MOSCOW (Sputnik) — The UK government’s decision to suspend British flights to and from the Egyptian resort city of Sharm el-Sheikh was motivated by opposition to Russia's anti-terrorist airstrikes in Syria, Head of Russia’s Council of Federation Committee on Foreign Affairs Konstantin Kosachev said Thursday.
"There is a geopolitical opposition to Russian activities in Syria. As sacrilegious as it may sound, there are enough of those who would prefer to attribute the catastrophe, ahead of time, without any good reason, to a jihadist response to Russia," Kosachev told journalists.

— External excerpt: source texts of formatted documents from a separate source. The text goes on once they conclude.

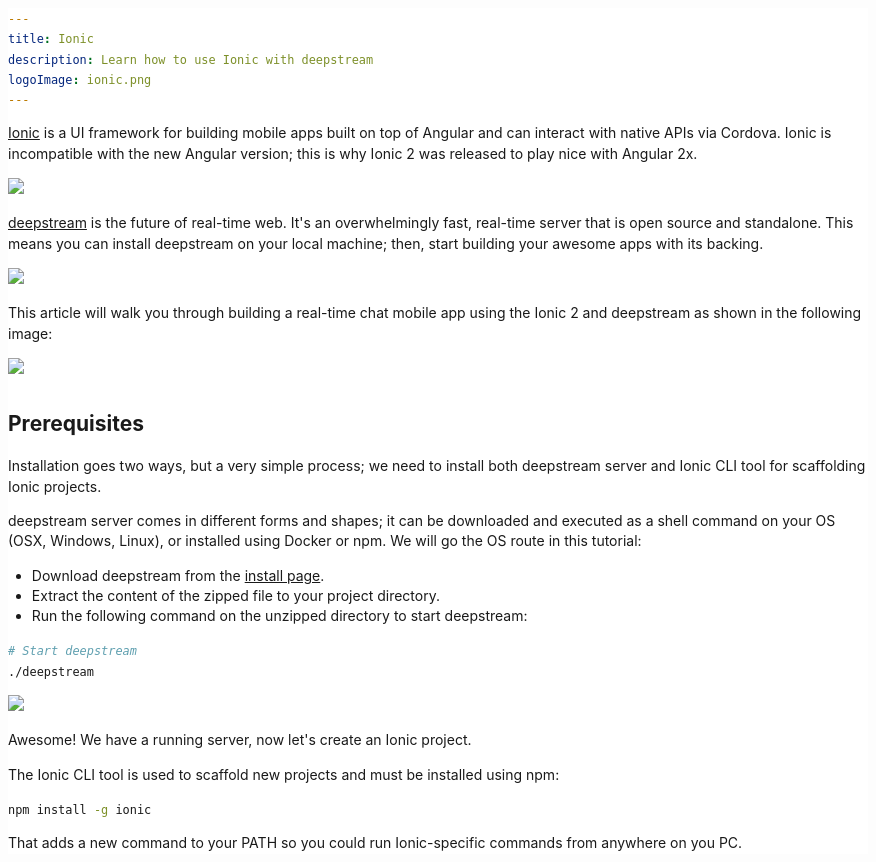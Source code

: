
 ```yaml
---
title: Ionic
description: Learn how to use Ionic with deepstream
logoImage: ionic.png
---
```


[Ionic](http://ionicframework.com/) is a UI  framework for building mobile apps built on top of Angular and can interact with native APIs via Cordova. Ionic is incompatible with the new Angular version; this is why Ionic 2 was released to play nice with Angular 2x.

![](http://imgur.com/eHry6PK.png)

[deepstream](https://deepstream.io/) is the future of real-time web. It's an overwhelmingly fast, real-time server that is open source and standalone. This means you can install deepstream on your local machine; then, start building your awesome apps with its backing.

![](http://imgur.com/ezluEAa.png)

This article will walk you through building a real-time chat mobile app using the Ionic 2 and deepstream as shown in the following image:

![](http://imgur.com/0sphh7d.gif)

## Prerequisites
Installation goes two ways, but a very simple process; we need to install both deepstream server and Ionic CLI tool for scaffolding Ionic projects.

deepstream server comes in different forms and shapes; it can be downloaded and executed as a shell command on your OS (OSX, Windows, Linux), or installed using Docker or npm. We will go the OS route in this tutorial:

- Download deepstream from the [install page](https://deepstream.io/tutorials/install/linux/).
- Extract the content of the zipped file to your project directory.
- Run the following command on the unzipped directory to start deepstream:

```bash
# Start deepstream
./deepstream
```

![](http://imgur.com/gwaRWk4.jpg)

Awesome! We have a running server, now let's create an Ionic project.

The Ionic CLI tool is used to scaffold new projects and must be installed using npm:

```bash
npm install -g ionic
```

That adds a new command to your PATH so you could run Ionic-specific commands from anywhere on you PC.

Kosachev stressed that Russia would suspend flights if it was proved that terrorists were behind the plane crash.
He added that it was too early to rule out any version of the cause of the Airbus A321 crash, and therefore the UK move was designed in a way to put "psychological pressure" on Russia.
On October 31, the Russian Airbus A321 en route from the Egypt’s Sharm el-Sheikh to St. Petersburg crashed in Egypt’s Sinai Peninsula. All 224 people on board the plane were killed, which has made the crash the biggest tragedy in Russian and Soviet civil aviation history.
Since September 30, Russia has been carrying out precision airstrikes on ISIL positions in Syria at the request of President Bashar Assad's.